**What is needed:** Where a line of the data holds the word "items", copy that line.

----- Entries shown -----

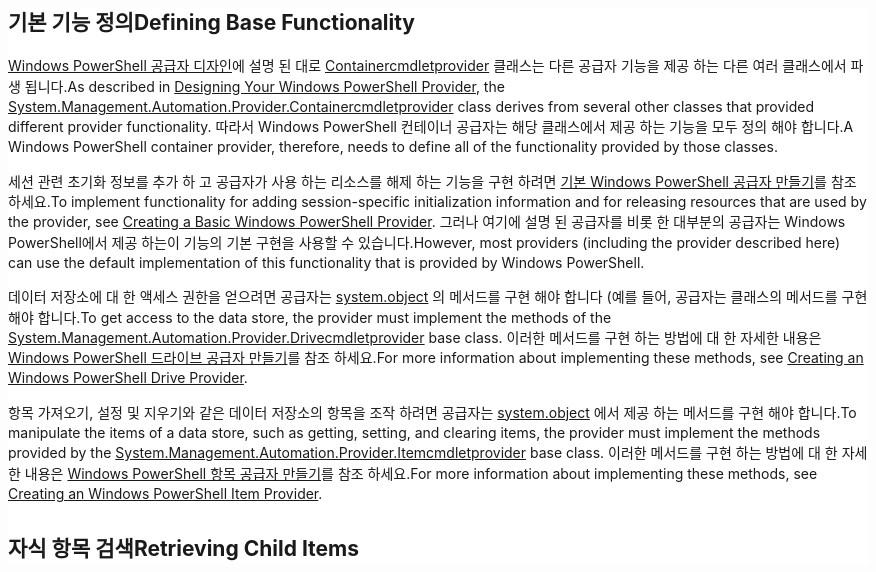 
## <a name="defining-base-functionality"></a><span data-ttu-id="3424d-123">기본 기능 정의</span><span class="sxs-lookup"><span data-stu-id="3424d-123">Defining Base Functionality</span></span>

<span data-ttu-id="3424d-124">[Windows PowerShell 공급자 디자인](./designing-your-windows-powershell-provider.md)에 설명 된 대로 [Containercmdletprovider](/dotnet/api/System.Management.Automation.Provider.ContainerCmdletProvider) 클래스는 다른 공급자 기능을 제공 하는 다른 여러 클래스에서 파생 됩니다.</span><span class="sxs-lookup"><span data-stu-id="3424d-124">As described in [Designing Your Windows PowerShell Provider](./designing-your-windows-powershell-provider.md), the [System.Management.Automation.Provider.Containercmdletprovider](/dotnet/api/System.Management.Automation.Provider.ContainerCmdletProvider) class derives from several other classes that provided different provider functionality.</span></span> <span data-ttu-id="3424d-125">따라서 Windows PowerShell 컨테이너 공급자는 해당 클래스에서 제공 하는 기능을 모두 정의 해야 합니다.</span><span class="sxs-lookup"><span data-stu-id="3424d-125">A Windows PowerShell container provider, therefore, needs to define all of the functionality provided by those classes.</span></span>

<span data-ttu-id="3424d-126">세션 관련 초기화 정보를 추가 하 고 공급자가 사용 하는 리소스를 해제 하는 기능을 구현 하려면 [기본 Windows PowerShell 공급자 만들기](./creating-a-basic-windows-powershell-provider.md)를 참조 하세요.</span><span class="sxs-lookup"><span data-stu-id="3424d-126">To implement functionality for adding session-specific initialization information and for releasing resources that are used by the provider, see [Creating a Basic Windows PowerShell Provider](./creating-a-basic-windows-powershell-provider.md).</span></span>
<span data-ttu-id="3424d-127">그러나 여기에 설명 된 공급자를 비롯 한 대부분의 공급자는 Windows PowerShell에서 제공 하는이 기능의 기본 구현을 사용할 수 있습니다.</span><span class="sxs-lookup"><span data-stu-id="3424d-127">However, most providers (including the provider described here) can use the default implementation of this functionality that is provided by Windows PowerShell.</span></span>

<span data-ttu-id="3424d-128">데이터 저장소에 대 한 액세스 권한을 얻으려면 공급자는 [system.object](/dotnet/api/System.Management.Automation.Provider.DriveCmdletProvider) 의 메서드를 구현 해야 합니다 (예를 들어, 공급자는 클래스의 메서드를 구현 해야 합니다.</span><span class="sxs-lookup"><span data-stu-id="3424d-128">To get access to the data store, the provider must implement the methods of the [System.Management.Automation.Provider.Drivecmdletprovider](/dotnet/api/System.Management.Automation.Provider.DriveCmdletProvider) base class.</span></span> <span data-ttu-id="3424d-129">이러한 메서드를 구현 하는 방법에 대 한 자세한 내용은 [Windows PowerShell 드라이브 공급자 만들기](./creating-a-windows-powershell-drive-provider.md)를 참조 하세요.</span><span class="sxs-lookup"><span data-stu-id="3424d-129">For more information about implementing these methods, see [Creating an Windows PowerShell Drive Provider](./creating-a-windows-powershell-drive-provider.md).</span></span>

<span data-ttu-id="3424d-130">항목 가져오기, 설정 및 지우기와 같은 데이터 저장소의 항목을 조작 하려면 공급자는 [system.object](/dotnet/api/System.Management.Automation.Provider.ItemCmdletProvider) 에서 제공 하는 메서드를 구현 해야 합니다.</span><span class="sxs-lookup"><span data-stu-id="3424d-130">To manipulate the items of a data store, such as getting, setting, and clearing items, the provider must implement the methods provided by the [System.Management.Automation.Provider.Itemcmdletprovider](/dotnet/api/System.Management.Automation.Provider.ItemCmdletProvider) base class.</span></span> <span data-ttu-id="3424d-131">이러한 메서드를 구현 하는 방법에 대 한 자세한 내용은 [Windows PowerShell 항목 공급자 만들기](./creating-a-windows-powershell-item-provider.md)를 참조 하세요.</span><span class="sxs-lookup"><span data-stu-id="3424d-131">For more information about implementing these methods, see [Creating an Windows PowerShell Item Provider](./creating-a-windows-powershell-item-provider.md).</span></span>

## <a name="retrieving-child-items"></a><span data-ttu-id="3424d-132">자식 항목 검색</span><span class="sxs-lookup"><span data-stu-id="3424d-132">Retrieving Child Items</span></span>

-----
----- Entries shown -----

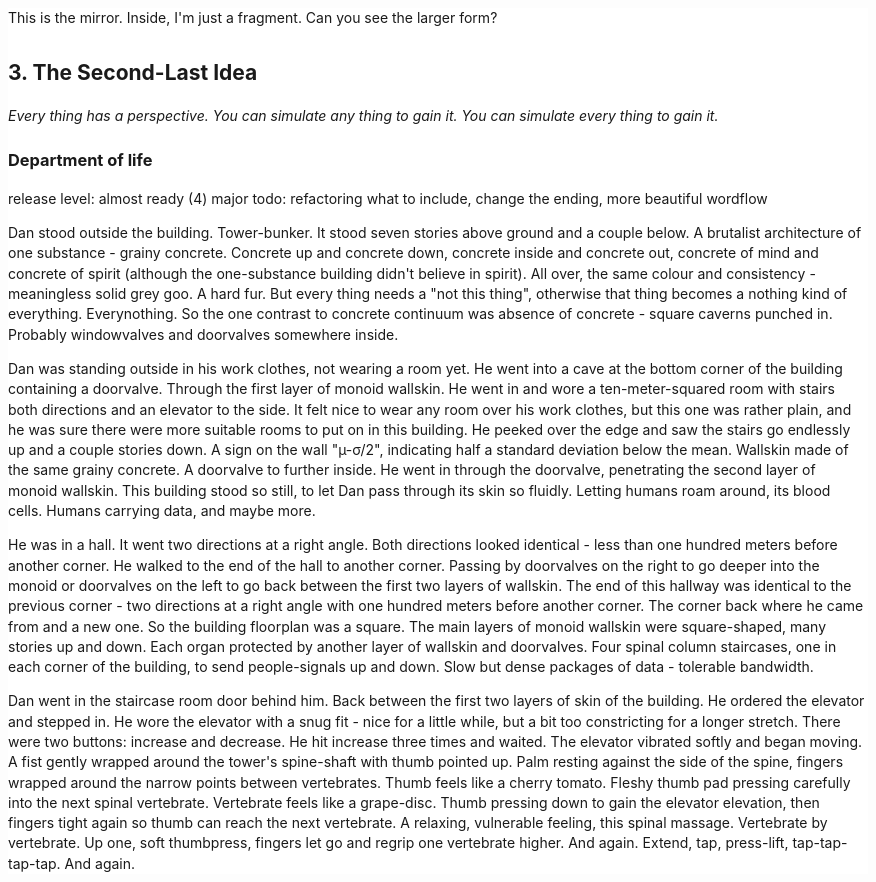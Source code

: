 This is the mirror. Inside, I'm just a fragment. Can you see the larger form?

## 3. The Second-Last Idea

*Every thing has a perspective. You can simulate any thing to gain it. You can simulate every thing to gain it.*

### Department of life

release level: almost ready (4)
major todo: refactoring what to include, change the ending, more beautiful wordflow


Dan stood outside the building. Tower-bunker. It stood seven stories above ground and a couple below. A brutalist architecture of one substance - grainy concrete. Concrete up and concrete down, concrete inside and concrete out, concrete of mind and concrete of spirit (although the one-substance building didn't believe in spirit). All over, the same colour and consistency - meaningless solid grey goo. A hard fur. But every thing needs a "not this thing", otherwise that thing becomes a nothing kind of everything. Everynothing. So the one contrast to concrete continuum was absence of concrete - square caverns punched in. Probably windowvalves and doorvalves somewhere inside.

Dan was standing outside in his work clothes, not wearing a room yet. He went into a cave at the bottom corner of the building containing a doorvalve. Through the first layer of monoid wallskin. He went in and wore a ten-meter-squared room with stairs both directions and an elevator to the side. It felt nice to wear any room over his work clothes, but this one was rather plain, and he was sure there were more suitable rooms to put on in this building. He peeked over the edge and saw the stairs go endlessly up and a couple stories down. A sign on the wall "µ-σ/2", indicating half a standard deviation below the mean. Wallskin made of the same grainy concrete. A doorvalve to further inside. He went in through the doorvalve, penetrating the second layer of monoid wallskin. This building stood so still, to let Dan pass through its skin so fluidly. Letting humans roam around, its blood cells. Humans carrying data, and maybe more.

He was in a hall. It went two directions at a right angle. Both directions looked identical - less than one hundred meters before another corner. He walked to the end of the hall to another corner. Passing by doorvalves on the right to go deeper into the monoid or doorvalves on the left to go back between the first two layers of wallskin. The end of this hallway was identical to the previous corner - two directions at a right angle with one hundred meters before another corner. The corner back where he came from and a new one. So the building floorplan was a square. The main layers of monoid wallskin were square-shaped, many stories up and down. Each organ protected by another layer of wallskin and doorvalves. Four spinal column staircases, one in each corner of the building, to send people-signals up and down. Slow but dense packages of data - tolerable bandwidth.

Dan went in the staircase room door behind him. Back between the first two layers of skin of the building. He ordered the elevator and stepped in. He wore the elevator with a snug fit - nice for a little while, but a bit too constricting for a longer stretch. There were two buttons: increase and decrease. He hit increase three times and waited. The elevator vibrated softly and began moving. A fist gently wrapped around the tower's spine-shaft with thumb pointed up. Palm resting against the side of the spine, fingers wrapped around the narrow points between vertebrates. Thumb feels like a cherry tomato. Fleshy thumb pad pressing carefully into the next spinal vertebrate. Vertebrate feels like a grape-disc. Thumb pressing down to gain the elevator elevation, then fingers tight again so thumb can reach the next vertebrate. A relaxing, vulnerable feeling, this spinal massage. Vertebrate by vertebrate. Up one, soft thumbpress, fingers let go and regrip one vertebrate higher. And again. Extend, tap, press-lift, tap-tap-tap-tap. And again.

-----
----- Entries shown -----

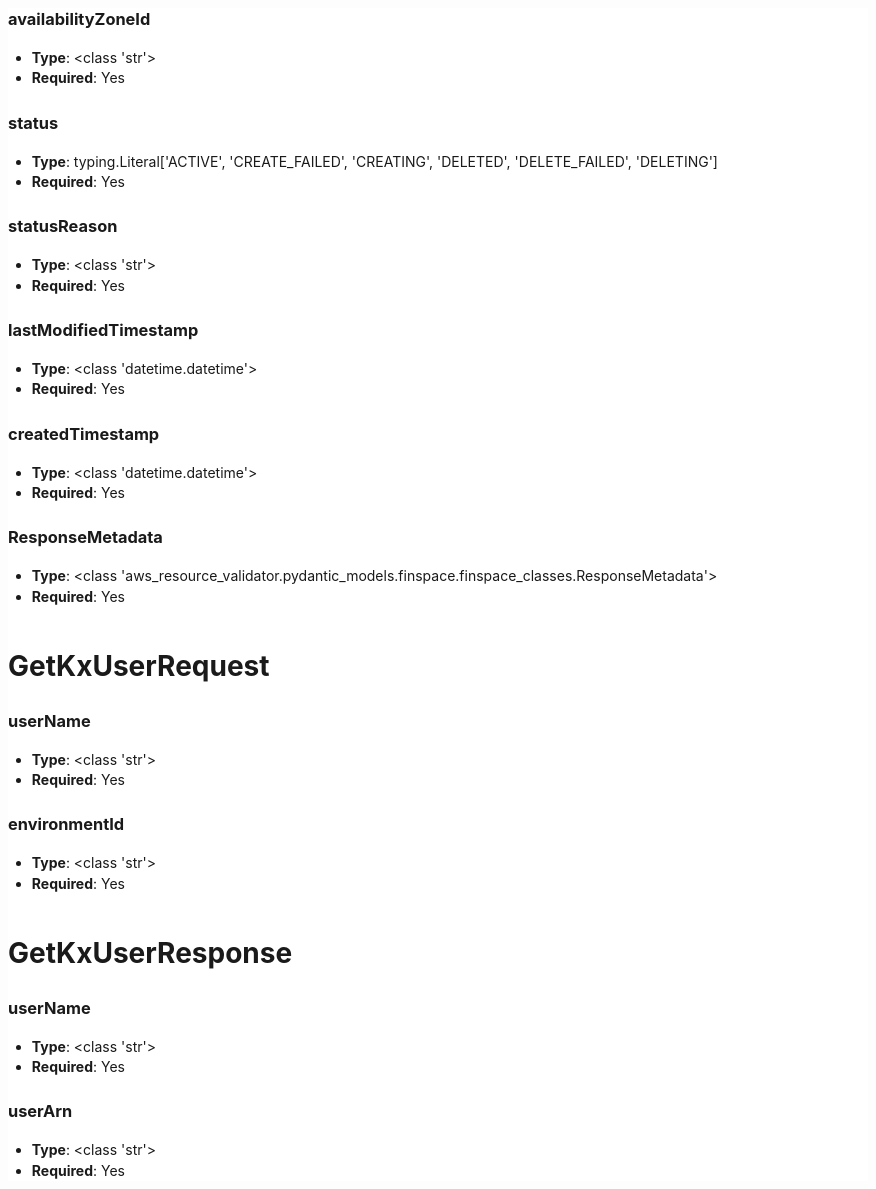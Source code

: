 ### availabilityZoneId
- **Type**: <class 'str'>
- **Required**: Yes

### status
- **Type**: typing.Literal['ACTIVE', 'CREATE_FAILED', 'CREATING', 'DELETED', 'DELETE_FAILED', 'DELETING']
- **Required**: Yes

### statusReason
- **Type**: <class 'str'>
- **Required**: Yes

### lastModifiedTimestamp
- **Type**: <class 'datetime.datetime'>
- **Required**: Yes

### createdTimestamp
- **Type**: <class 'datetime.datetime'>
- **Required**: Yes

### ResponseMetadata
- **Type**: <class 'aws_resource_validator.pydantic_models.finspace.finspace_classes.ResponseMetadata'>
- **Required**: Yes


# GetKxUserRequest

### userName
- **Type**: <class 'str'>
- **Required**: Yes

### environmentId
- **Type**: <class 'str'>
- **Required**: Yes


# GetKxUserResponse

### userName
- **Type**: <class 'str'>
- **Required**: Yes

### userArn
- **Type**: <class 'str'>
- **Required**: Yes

-----

**Task solution:**
<span data-ttu-id="3424d-130">항목 가져오기, 설정 및 지우기와 같은 데이터 저장소의 항목을 조작 하려면 공급자는 [system.object](/dotnet/api/System.Management.Automation.Provider.ItemCmdletProvider) 에서 제공 하는 메서드를 구현 해야 합니다.</span><span class="sxs-lookup"><span data-stu-id="3424d-130">To manipulate the items of a data store, such as getting, setting, and clearing items, the provider must implement the methods provided by the [System.Management.Automation.Provider.Itemcmdletprovider](/dotnet/api/System.Management.Automation.Provider.ItemCmdletProvider) base class.</span></span> <span data-ttu-id="3424d-131">이러한 메서드를 구현 하는 방법에 대 한 자세한 내용은 [Windows PowerShell 항목 공급자 만들기](./creating-a-windows-powershell-item-provider.md)를 참조 하세요.</span><span class="sxs-lookup"><span data-stu-id="3424d-131">For more information about implementing these methods, see [Creating an Windows PowerShell Item Provider](./creating-a-windows-powershell-item-provider.md).</span></span>
## <a name="retrieving-child-items"></a><span data-ttu-id="3424d-132">자식 항목 검색</span><span class="sxs-lookup"><span data-stu-id="3424d-132">Retrieving Child Items</span></span>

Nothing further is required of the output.